11. No Impairment. Nothing in this Agreement shall be deemed to or shall in any manner prejudice or impair the Loan Documents. This Agreement shall not be deemed to be nor shall it constitute any alteration, waiver, annulment or variation of the liens and encumbrances of the Mortgage, or the terms and conditions of or any rights, powers, or remedies under the Loan Documents, except as expressly set forth herein.

 

12. Applicable Law. This Agreement shall be governed by and construed in accordance with the internal laws of the State of Missouri.

 

13. Binding Agreement. This Agreement shall be binding upon and inure to the benefit of the parties hereto and their respective successors and assigns.

 

14. Waiver of Claims and Defenses.
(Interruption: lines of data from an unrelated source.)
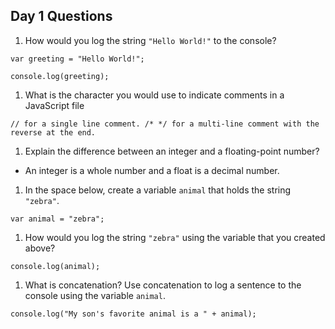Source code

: ## Day 1 Questions

1. How would you log the string `"Hello World!"` to the console?

  `var greeting = "Hello World!";`

  `console.log(greeting); `

1. What is the character you would use to indicate comments in a JavaScript file

  `// for a single line comment. /* */ for a multi-line comment with the reverse at the end.`

1. Explain the difference between an integer and a floating-point number?

  * An integer is a whole number and a float is a decimal number.

1. In the space below, create a variable `animal` that holds the string `"zebra"`.

  `var animal = "zebra";`

1. How would you log the string `"zebra"` using the variable that you created above?

  `console.log(animal);`

1. What is concatenation? Use concatenation to log a sentence to the console using the variable `animal`.

  `console.log("My son's favorite animal is a " + animal);`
The Borrower acknowledges, as of the execution date of this Agreement, its obligation for full payment of the amount outstanding under the Note hereby waives and releases any and all claims, defenses or rights of set-off, known or unknown, existing as of the execution date, which may diminish its obligation of repayment under the Note or which in any manner arise out of or relate to any Loan Document.

 

15. Counterparts. This Agreement may be executed in separate counterparts and all such counterparts when combined shall constitute one agreement.

 

16. NO ORAL AGREEMENTS. ORAL AGREEMENTS OR COMMITMENTS TO LOAN MONEY, EXTEND CREDIT OR TO FOREBEAR FROM ENFORCING REPAYMENT OF A DEBT INCLUDING PROMISES TO EXTEND OR RENEW SUCH DEBT ARE NOT ENFORCEABLE, REGARDLESS OF THE LEGAL THEORY UPON WHICH IT IS BASED THAT IS ANY WAY RELATED TO THE CREDIT AGREEMENT. TO PROTECT YOU, BORROWER, AND US, LENDER, FROM MISUNDERSTANDING OR DISAPPOINTED, ANY AGREEMENTS WE REACH COVERING SUCH MATTERS AND CONTAINED IN THIS WRITING, WHICH IS THE COMPLETE AND EXCLUSIVE STATEMENT OF THE AGREEMENT BETWEEN US, EXCEPT AS WE MAY LATER AGREE IN WRITING TO MODIFY IT.

 

[Signatures appear on next page]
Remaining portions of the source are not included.